Spatio-temporal Characteristics of Noun and Verb Processing during Sentence Comprehension in the Brain

Author:

Jat SharmisthaORCID,Laing Erika J C,Talukdar Partha,Mitchell Tom

Abstract

AbstractThe human brain is very effective at integrating new words one by one into the composed representation of a sentence as it is read left-to-right. This raises the important question of what happens to the neural representations of words present earlier in the sentence? For example, do the strength of word representations encountered earlier on in the sentence remain constant or do they evolve as additional words are processed? Representation of words by neural activity in the brain has been the subject of several previous studies. We perform the experiment with a naturalistic task in which the subjects read simple active and passive sentences. Naturalistic studies have tended to explore words in isolation or in a very limited context (e.g., adjective-noun phrases).
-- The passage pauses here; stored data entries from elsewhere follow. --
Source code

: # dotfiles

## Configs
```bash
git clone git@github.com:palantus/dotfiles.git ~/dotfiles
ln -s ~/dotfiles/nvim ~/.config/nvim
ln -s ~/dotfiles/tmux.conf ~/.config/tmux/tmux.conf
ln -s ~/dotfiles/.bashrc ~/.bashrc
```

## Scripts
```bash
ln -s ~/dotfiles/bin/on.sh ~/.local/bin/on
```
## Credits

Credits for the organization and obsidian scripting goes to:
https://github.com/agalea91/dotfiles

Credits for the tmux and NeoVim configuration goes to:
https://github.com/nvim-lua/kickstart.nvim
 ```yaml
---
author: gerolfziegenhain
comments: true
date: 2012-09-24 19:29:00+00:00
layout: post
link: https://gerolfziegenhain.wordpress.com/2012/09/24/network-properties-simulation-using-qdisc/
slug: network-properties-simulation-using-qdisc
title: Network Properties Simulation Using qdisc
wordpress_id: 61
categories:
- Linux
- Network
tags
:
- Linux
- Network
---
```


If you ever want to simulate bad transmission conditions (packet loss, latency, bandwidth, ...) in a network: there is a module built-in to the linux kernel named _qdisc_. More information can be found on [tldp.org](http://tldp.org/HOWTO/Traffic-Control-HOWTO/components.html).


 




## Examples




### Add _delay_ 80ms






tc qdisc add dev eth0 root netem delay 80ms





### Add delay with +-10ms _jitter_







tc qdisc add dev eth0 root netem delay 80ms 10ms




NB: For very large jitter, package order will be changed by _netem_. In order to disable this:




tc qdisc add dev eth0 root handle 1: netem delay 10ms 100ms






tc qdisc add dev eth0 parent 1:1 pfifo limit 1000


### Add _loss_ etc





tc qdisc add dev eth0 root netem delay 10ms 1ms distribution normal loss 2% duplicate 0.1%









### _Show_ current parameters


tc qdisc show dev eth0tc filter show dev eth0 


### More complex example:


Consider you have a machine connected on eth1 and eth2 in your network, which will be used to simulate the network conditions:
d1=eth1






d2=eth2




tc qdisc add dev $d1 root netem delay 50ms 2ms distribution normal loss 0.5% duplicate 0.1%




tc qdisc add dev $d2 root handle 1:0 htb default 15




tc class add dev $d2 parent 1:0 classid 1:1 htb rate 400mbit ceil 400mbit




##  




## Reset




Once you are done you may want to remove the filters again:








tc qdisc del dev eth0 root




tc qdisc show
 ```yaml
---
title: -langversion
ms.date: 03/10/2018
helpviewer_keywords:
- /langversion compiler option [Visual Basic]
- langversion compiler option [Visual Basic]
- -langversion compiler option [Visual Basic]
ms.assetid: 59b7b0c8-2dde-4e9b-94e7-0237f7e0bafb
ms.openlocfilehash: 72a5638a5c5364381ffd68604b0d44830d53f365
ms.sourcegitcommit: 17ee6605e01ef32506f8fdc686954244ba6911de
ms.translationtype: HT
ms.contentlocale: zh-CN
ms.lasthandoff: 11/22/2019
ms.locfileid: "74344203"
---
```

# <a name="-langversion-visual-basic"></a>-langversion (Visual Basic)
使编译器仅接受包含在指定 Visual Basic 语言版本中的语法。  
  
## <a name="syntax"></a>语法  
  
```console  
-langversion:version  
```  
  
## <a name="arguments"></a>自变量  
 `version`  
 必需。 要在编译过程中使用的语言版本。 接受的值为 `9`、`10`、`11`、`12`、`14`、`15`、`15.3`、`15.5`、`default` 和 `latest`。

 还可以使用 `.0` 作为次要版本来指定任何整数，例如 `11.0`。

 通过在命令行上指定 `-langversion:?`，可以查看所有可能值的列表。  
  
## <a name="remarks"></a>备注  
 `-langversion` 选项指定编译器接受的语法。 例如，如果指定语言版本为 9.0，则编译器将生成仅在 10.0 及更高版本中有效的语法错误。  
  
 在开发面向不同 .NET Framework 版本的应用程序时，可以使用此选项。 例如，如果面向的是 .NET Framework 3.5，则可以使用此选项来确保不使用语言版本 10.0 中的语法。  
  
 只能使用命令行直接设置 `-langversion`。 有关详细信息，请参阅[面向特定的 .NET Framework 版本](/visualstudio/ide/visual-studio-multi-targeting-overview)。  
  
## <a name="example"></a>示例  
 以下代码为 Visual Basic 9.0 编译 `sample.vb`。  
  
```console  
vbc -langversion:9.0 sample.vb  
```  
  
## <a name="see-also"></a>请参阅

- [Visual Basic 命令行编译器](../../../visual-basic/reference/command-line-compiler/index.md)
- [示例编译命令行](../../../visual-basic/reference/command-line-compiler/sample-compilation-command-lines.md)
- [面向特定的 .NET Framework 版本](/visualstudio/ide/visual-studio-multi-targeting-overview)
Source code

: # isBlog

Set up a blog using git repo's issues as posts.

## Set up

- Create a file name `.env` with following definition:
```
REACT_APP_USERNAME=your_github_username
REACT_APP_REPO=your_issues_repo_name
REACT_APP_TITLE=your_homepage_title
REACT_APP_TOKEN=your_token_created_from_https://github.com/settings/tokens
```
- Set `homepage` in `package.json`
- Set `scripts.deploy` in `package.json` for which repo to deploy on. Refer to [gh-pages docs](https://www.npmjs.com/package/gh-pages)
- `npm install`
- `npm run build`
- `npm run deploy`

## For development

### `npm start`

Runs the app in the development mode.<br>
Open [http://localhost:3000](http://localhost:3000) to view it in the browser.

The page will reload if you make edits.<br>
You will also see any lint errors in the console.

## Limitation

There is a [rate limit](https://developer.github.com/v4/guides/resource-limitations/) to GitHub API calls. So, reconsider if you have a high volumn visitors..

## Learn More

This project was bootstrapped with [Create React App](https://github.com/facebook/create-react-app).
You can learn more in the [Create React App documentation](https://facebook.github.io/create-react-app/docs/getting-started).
Representation of previously encountered words during incremental sentence reading, and how such representation evolve as more parts of a sentence are read, is a fundamental but unexplored problem – we take a first step in this direction. In particular, we examine the spatio-temporal characteristics of neural activity encoding nouns and verbs encountered in a sentence as it is read word-by-word. We use Magnetoencephalography (MEG) to passively observe neural activity, providing 1 ms temporal resolution.Our experiments reveal that nouns and verbs read early in the sentence have a varying influence on neural activity while reading subsequent words, decreasing and increasing at particular word positions in active and passively voiced sentences, with particularly important contributions to activity in frontal and temporal cortical regions. We find the noun and verb information to be decodable from the neural activity for several seconds after sentence reading has completed. Our exploration is also the first to study the effect of question-answering task on the neural representation of the words post-sentence. We are releasing our 300 sentence MEG dataset to encourage further research in this important area.